WORK INSTRUCTION> Report each line of the records below that holds the word "Masterstudiums".

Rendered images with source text
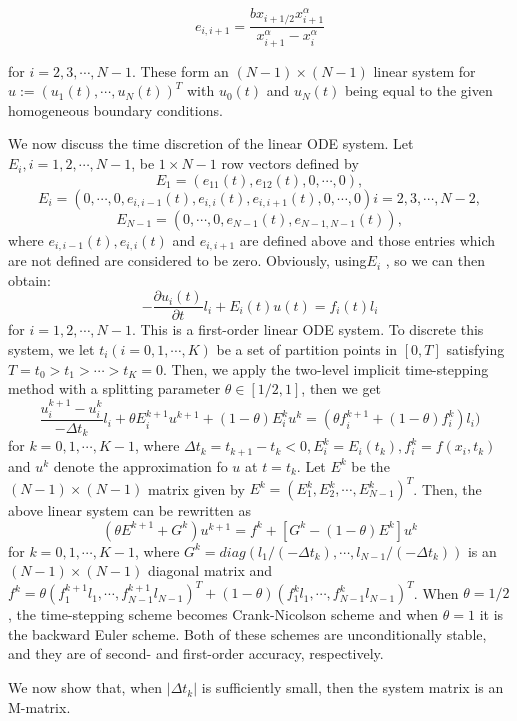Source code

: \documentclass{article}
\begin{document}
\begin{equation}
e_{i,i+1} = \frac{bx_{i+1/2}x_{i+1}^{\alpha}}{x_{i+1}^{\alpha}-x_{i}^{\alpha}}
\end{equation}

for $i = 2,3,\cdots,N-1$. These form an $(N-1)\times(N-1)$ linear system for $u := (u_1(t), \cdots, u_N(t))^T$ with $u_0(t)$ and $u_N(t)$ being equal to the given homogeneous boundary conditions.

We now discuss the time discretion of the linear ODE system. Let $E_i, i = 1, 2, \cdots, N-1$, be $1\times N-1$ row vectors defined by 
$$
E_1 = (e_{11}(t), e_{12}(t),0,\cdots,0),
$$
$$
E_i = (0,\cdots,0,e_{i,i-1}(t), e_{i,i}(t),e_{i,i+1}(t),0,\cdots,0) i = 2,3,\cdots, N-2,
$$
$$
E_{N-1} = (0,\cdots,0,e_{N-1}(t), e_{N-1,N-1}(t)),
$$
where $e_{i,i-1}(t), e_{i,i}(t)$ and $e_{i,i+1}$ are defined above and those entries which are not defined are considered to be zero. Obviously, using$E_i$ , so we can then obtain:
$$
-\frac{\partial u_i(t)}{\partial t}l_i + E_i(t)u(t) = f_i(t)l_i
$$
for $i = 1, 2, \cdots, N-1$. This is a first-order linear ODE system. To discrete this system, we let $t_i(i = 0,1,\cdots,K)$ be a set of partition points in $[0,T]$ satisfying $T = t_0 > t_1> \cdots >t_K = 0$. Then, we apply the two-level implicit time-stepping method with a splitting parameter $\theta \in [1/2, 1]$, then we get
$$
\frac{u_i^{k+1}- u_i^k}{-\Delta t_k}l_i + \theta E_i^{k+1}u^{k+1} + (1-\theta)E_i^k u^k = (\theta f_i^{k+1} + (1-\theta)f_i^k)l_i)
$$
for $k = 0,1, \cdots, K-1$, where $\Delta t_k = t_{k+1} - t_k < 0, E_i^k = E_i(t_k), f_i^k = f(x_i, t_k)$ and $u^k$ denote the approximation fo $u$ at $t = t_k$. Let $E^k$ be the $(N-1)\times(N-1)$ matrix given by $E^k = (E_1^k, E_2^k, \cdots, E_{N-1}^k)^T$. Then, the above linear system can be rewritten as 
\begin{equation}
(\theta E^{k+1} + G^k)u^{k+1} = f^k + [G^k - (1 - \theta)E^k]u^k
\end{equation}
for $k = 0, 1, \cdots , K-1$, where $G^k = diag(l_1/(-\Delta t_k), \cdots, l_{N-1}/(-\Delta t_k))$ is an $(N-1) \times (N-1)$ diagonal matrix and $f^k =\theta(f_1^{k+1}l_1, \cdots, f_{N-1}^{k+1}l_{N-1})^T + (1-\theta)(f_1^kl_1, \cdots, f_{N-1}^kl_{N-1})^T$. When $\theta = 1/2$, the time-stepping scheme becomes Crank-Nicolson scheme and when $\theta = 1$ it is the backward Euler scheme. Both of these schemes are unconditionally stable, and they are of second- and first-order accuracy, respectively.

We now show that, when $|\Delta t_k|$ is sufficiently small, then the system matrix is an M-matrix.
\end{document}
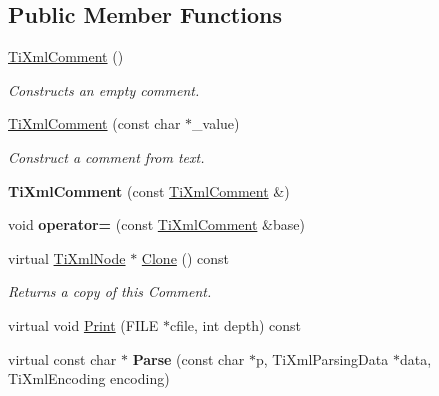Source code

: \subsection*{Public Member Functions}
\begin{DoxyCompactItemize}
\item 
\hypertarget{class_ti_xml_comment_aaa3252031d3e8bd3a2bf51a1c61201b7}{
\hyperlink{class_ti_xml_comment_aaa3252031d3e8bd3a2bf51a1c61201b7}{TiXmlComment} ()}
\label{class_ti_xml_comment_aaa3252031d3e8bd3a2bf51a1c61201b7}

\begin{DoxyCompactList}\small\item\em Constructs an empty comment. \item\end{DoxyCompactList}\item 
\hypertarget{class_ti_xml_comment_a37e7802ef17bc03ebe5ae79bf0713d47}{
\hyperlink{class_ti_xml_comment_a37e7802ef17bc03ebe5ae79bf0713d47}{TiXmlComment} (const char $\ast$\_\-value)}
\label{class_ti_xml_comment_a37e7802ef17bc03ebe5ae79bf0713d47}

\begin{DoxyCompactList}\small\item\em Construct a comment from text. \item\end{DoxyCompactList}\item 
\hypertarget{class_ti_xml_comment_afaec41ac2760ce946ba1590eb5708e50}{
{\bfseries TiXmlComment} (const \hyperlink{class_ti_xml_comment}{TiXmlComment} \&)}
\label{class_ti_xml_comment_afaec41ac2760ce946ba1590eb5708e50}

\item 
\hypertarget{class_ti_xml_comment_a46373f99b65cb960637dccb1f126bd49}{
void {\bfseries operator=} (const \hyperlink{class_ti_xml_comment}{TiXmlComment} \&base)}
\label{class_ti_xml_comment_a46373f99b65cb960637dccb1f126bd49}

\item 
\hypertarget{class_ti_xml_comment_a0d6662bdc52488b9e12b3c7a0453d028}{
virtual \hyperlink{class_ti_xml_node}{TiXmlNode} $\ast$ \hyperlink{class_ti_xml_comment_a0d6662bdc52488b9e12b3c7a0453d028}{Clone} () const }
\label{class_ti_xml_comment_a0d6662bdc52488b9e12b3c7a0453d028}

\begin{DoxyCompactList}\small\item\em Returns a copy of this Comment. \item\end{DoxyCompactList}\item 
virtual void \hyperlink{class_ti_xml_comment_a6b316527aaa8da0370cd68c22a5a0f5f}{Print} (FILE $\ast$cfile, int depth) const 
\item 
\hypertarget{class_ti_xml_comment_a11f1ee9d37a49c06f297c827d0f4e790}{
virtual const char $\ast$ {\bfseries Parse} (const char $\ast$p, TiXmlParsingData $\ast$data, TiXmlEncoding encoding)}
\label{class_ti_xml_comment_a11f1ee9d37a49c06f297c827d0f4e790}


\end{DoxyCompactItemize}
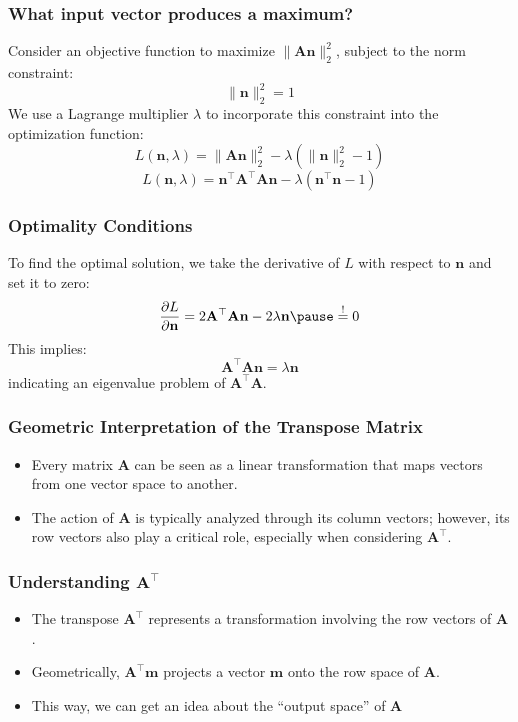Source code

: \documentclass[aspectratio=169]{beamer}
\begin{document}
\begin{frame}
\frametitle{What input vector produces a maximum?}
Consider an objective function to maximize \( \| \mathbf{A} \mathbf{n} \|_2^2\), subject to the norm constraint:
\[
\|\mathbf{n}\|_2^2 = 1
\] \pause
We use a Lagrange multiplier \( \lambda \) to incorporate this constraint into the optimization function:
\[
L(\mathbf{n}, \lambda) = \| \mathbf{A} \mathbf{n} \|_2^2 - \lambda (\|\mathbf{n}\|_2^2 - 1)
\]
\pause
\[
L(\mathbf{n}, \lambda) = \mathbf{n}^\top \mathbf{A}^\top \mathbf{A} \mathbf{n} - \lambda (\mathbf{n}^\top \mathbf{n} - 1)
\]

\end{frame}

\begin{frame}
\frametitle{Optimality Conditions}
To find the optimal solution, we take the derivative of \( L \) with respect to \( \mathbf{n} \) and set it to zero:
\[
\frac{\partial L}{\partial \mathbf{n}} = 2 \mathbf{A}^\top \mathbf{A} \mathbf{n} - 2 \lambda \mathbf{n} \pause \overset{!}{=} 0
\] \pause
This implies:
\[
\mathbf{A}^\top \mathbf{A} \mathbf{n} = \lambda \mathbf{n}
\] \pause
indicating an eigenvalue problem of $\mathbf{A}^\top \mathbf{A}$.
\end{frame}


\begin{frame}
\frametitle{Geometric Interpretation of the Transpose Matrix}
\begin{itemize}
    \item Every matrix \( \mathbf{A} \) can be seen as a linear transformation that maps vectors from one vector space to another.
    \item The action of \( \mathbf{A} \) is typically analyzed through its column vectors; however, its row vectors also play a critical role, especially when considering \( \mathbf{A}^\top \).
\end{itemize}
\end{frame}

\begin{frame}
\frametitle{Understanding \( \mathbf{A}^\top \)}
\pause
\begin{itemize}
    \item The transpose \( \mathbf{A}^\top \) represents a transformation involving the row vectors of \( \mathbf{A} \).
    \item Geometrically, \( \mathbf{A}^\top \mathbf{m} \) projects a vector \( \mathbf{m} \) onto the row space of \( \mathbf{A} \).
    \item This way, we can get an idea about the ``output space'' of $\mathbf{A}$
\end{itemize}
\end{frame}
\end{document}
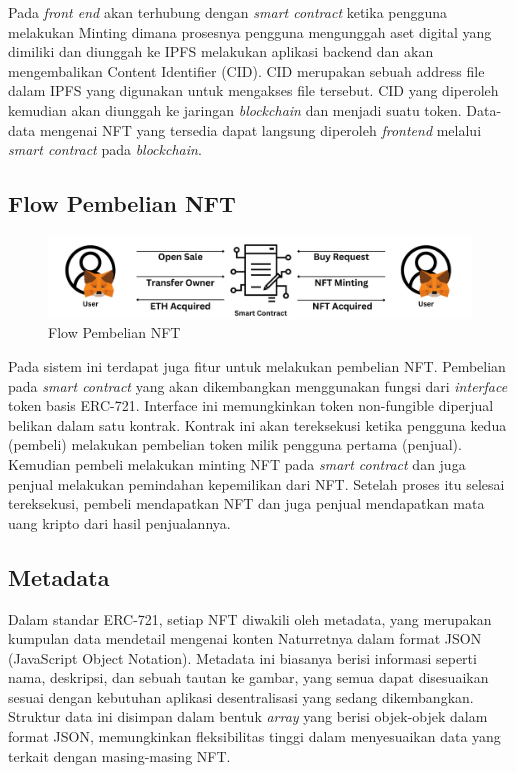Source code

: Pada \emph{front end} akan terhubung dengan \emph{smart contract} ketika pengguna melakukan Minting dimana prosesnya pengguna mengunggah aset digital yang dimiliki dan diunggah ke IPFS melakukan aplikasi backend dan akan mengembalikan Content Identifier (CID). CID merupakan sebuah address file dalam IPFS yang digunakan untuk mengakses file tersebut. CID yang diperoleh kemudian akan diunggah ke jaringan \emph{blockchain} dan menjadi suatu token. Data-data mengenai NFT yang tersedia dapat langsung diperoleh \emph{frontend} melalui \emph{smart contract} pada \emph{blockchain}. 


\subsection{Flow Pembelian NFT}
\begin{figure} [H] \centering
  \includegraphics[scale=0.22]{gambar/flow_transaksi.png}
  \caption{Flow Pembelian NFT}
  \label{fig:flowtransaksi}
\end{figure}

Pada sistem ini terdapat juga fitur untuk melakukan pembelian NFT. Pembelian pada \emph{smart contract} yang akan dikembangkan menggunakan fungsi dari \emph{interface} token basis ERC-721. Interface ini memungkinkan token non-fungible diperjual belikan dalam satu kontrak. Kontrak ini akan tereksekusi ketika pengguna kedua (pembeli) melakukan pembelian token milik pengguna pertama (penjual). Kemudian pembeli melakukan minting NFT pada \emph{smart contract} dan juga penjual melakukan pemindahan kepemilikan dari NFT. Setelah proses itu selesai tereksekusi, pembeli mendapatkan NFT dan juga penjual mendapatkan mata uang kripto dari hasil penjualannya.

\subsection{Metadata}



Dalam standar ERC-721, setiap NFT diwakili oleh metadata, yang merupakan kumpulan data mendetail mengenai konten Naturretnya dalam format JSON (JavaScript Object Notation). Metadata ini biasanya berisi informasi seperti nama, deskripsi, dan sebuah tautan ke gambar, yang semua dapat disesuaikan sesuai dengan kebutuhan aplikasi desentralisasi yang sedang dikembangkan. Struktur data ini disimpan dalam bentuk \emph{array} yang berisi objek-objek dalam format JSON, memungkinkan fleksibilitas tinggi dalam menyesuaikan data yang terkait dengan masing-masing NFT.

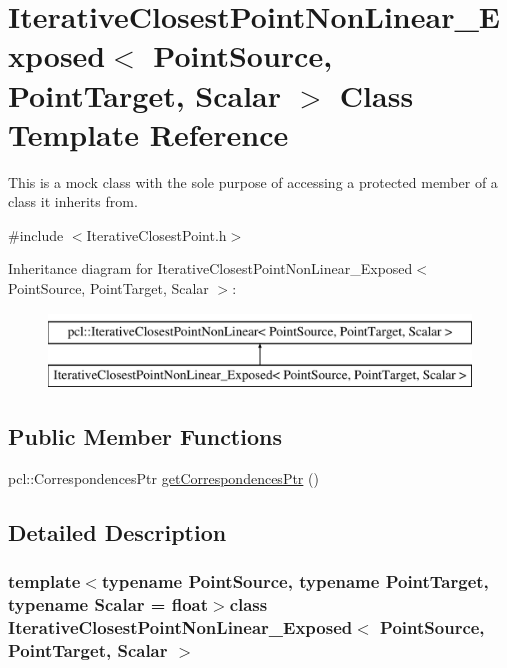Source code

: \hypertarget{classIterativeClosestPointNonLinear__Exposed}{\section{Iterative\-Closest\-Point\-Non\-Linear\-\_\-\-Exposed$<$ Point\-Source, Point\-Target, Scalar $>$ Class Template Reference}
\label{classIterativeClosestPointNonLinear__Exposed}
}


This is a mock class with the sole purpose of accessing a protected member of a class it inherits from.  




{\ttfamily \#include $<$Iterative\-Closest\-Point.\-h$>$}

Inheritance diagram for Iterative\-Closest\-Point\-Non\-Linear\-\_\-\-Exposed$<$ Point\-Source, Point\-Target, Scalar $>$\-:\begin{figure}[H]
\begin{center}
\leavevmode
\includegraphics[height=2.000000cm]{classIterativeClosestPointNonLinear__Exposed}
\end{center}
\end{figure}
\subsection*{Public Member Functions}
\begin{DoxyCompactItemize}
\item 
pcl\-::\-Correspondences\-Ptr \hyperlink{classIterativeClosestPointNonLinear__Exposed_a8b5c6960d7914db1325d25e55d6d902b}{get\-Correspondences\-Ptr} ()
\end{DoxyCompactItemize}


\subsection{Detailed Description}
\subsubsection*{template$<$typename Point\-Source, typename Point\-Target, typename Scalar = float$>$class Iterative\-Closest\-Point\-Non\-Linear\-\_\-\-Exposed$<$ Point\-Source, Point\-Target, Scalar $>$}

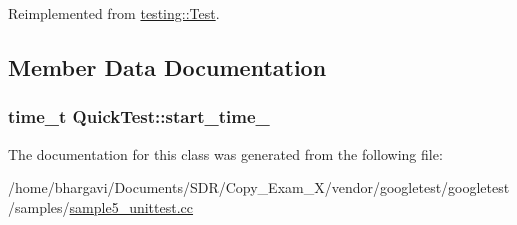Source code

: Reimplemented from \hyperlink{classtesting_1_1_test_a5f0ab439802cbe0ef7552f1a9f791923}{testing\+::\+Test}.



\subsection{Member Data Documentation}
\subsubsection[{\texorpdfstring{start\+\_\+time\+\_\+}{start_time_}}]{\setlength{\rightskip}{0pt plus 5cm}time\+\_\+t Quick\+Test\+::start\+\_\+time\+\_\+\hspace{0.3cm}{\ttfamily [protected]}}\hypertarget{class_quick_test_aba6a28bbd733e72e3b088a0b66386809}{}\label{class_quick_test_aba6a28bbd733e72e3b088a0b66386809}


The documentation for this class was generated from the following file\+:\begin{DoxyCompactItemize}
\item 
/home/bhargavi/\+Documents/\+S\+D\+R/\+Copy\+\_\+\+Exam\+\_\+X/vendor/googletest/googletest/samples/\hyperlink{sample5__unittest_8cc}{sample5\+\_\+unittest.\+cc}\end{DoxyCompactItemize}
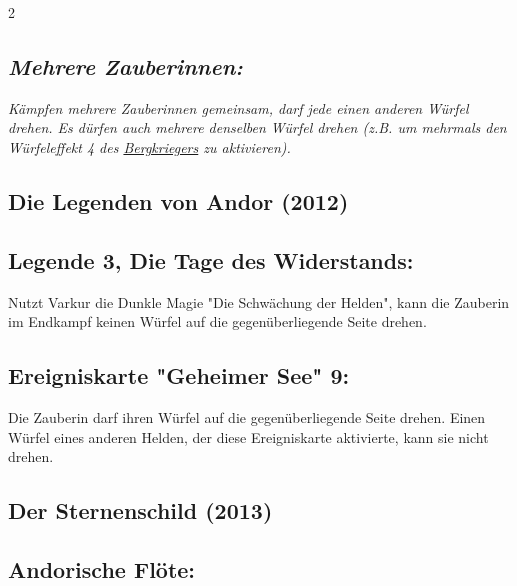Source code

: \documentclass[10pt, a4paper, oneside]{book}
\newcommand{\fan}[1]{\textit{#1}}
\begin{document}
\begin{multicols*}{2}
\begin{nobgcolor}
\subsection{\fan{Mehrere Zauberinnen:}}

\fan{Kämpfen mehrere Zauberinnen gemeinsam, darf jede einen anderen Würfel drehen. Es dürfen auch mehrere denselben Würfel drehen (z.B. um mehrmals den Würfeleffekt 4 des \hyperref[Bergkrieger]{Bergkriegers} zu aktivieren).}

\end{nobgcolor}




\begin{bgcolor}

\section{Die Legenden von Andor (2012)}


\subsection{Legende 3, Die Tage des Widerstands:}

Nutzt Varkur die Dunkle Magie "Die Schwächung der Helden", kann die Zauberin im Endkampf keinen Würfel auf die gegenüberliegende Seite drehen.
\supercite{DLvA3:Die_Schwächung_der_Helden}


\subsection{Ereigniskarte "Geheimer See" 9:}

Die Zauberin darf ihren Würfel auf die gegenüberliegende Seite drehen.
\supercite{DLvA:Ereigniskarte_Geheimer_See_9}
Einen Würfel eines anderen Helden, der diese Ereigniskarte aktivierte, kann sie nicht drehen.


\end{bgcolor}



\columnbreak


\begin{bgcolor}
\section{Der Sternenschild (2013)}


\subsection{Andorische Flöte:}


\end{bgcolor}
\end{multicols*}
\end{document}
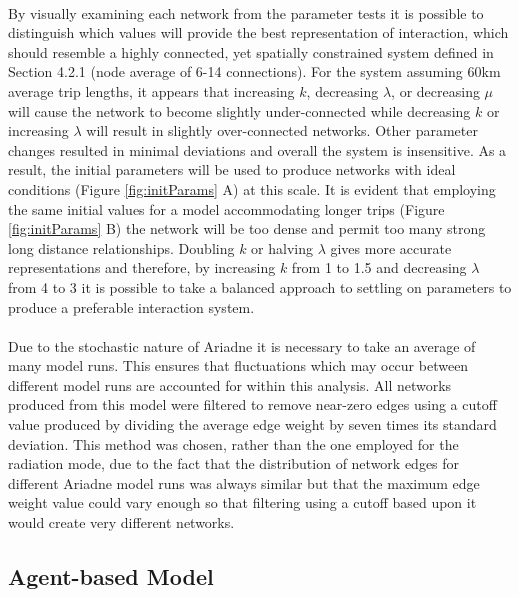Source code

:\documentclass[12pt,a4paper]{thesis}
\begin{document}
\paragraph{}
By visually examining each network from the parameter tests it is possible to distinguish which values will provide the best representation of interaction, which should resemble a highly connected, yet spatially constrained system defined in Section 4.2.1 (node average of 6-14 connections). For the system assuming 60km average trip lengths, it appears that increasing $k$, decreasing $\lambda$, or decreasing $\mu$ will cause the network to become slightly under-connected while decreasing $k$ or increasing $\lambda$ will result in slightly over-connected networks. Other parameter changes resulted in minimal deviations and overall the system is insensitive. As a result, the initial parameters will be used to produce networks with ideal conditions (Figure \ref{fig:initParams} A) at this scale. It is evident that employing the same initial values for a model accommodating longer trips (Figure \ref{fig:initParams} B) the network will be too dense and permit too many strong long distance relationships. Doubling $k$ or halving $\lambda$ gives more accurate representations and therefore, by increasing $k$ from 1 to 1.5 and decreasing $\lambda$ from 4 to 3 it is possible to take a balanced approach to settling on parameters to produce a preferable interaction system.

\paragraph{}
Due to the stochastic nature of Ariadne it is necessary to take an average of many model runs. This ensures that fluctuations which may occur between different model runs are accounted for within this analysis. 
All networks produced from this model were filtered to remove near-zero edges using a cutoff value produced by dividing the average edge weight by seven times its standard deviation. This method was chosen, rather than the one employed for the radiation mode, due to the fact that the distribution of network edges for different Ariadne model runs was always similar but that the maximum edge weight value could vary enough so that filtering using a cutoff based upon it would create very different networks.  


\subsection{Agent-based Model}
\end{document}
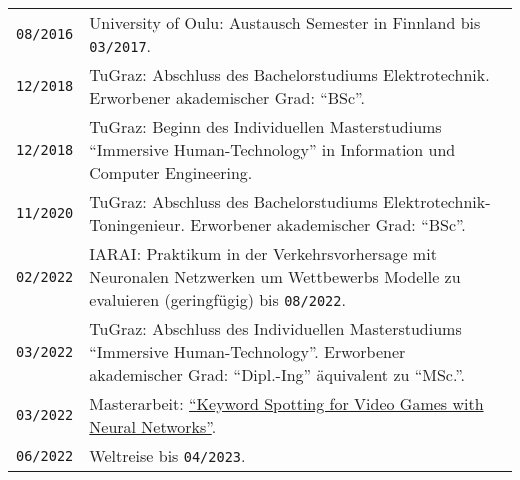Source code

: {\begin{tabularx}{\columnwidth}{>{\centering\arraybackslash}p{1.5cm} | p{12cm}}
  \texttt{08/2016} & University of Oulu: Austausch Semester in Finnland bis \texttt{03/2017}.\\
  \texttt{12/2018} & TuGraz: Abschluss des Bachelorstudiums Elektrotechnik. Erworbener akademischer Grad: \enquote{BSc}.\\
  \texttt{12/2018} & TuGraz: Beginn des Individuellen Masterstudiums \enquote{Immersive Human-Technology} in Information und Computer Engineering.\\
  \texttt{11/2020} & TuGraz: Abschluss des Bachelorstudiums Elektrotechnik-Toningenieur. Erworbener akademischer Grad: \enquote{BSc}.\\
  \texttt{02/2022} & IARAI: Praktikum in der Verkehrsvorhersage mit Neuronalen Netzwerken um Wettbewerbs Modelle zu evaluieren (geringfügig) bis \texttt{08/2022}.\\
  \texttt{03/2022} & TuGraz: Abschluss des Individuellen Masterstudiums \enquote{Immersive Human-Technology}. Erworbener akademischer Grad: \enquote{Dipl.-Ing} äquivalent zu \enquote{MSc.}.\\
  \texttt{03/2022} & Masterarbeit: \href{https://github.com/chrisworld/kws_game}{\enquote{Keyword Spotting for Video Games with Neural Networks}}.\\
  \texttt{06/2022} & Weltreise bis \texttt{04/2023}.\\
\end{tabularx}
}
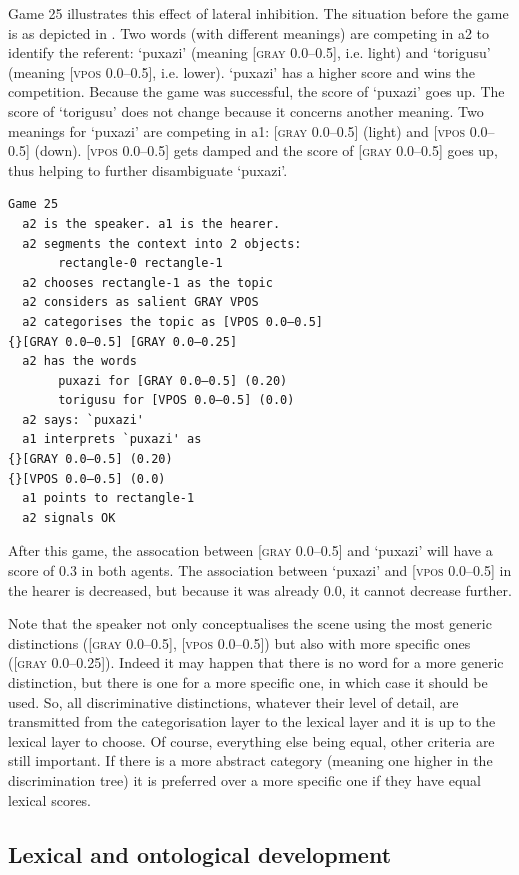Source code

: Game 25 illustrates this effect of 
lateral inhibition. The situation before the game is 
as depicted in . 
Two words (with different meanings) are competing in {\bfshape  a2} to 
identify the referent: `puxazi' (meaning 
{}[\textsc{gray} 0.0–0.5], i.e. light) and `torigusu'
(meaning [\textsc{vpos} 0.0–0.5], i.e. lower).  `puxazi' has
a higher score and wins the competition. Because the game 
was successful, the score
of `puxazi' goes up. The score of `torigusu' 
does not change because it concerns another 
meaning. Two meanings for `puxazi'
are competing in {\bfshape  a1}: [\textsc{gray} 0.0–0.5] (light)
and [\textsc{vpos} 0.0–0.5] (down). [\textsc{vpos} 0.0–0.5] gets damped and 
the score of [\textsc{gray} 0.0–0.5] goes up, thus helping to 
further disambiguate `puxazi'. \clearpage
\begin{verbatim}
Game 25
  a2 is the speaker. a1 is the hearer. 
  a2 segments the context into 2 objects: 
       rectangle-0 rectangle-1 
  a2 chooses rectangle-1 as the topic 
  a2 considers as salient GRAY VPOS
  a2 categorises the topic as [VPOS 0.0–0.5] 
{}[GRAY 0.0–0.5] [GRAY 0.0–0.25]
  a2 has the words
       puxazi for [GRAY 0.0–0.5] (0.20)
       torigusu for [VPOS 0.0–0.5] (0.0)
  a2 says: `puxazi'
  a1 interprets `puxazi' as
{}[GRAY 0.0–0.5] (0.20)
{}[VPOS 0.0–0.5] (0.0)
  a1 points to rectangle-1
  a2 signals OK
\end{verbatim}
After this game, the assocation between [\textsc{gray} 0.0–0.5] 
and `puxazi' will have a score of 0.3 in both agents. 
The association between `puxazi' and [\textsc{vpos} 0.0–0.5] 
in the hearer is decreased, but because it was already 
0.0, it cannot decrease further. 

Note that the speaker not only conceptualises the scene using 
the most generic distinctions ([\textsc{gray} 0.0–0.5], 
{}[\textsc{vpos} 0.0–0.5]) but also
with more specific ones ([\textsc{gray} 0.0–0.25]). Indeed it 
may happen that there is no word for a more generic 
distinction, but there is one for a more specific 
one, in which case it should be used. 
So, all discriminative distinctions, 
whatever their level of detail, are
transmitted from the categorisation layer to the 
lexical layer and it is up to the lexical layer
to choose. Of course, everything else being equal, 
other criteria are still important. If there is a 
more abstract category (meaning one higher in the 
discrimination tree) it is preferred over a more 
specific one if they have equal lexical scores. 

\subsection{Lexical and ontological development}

RESULT>
  \texttt{12/2018} & TuGraz: Beginn des Individuellen Masterstudiums \enquote{Immersive Human-Technology} in Information und Computer Engineering.\\
  \texttt{03/2022} & TuGraz: Abschluss des Individuellen Masterstudiums \enquote{Immersive Human-Technology}. Erworbener akademischer Grad: \enquote{Dipl.-Ing} äquivalent zu \enquote{MSc.}.\\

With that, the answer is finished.